In his address, Mr O’Neill said the number of people at the ceremony was testament to what Maurice Davin meant to all of them, and it was a great honour for him as the 36th successor to Maurice Davin to unveil this statue.

He said Maurice Davin and his comrades were radicals in the 1880s and he didn’t believe that being conservative was the right way to honour these leaders, who weren’t happy with following the status quo.

After 129 years, he said it was time they looked at putting the five different organisations over Gaelic Games in the country including the GAA and governing organisations of ladies football, camogie, handball and rounders under the one united GAA structure.

He believed the way forward was for the GAA to be inclusive and that boys and girls and women, who play Gaelic Games pay the one fee to the one central organisation and be treated equally as the men of 1884 would have wished.

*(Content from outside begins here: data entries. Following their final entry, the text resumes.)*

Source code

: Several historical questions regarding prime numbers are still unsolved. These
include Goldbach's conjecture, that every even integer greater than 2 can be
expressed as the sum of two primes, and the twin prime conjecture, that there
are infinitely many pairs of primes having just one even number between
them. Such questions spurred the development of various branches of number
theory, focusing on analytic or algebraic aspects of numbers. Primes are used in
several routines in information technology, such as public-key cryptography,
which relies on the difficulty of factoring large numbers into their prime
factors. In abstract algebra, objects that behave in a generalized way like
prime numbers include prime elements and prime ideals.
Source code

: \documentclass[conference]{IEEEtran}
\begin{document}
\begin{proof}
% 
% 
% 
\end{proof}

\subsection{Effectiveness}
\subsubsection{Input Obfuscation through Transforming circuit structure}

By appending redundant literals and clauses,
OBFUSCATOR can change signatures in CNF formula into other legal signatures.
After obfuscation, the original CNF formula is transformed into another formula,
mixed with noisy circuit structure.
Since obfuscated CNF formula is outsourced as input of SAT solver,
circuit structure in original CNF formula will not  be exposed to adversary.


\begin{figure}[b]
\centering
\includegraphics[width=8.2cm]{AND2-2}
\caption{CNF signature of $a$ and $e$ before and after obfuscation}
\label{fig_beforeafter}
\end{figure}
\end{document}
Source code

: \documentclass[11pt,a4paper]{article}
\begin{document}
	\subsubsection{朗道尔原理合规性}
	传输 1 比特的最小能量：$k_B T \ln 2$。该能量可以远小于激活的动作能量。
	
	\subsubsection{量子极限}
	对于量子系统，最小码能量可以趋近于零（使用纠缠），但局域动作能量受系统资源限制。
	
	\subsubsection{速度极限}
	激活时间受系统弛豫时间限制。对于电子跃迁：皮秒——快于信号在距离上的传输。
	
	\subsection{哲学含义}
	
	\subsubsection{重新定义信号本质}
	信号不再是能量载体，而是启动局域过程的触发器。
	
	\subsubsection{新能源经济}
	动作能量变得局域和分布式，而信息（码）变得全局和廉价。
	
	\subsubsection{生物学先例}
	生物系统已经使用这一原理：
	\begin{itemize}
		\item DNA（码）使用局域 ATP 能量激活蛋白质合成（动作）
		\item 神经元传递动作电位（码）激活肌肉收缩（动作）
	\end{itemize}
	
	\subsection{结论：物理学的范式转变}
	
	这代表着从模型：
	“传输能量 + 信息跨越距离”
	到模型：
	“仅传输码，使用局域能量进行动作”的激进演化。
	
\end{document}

Referring to Davin’s renown as a track & field athlete, Mr O’Neill also spoke of his plans for the GAA to form an alliance with Athletics Ireland and seeking funding to get athletics tracks developed at GAA grounds around the country as a way to further promote sporting activity among young people. He believed this would be a great way of honouring Davin.

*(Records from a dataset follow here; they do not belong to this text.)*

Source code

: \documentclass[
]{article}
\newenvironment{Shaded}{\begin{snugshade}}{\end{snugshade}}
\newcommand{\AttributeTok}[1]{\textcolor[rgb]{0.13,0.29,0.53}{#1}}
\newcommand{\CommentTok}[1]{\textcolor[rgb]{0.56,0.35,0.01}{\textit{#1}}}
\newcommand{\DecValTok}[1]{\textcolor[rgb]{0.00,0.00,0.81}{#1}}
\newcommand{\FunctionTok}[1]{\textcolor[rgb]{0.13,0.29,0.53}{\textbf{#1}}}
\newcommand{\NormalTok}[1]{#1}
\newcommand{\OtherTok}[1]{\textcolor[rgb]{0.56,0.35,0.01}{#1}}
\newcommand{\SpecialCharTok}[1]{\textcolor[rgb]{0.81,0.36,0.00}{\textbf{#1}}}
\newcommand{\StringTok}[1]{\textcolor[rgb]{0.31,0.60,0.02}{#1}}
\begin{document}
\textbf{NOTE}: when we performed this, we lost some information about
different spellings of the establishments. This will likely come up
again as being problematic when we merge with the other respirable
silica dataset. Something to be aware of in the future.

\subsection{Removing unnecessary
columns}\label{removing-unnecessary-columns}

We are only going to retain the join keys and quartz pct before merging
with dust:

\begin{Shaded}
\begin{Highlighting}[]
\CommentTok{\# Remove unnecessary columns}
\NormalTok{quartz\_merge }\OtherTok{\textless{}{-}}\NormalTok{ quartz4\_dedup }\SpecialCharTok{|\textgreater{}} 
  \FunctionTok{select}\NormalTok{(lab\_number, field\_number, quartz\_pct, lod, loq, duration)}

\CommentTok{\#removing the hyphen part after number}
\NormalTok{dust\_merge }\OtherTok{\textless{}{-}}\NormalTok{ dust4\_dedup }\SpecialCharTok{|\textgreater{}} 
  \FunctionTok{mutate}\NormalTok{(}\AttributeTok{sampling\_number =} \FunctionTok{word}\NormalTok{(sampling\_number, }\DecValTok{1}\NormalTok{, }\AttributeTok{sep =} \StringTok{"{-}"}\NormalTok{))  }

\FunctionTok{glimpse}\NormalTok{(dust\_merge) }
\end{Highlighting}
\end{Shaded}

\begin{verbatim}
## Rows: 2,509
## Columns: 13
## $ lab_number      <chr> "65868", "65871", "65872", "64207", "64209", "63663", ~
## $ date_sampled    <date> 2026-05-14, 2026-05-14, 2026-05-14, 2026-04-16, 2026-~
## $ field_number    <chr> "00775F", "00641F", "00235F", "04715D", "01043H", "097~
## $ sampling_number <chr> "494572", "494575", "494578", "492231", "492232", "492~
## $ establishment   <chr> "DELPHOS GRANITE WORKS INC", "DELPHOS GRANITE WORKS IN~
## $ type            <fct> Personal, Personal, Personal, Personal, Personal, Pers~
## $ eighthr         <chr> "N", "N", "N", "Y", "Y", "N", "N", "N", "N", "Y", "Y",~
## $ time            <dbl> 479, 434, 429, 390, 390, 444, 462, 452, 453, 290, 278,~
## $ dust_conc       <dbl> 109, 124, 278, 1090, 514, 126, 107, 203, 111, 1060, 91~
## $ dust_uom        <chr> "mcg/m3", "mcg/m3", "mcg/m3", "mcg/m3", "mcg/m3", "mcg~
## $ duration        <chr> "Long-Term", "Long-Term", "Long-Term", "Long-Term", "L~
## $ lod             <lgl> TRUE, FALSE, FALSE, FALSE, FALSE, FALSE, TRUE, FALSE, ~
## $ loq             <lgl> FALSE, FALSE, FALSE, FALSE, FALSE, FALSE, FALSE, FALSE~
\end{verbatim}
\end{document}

Maurice Davin Festival Committee Chairman Bobby Fitzgerald read a special message from President of Ireland Michael D Higgins paying tribute to Maurice Davin at the ceremony.

Mr Fitzgerald said Maurice Davin must have been a man of great self belief to do what he did and pointed out that his fingerprints were all over the town. “The amount of work being done by the GAA clubs with the children of the town is a joy to behold,” he said.

Mayor of Carrick-on-Suir Cllr Liam Walsh, Tipperary GAA County Board Chairman Sean Nugent, South Tipperary GAA Board Chairman Joe Brennan were the other speakers at the hour long ceremony that also included a blessing of the statue by Mons. Richard O’Mahoney, standing in for Bishop of Waterford & Lismore Dr William Lee, Rev George Cliffe and the priests of Carrick-on-Suir.

Shortly afterwards, former GAA President and MEP Sean Kelly officially opened an exhibition of memorabilia relating to Maurice Davin’s sporting achievements and the history of Carrick-on-Suir’s Davins, Swan and St Molleran’s GAA Clubs in The Carraig Hotel.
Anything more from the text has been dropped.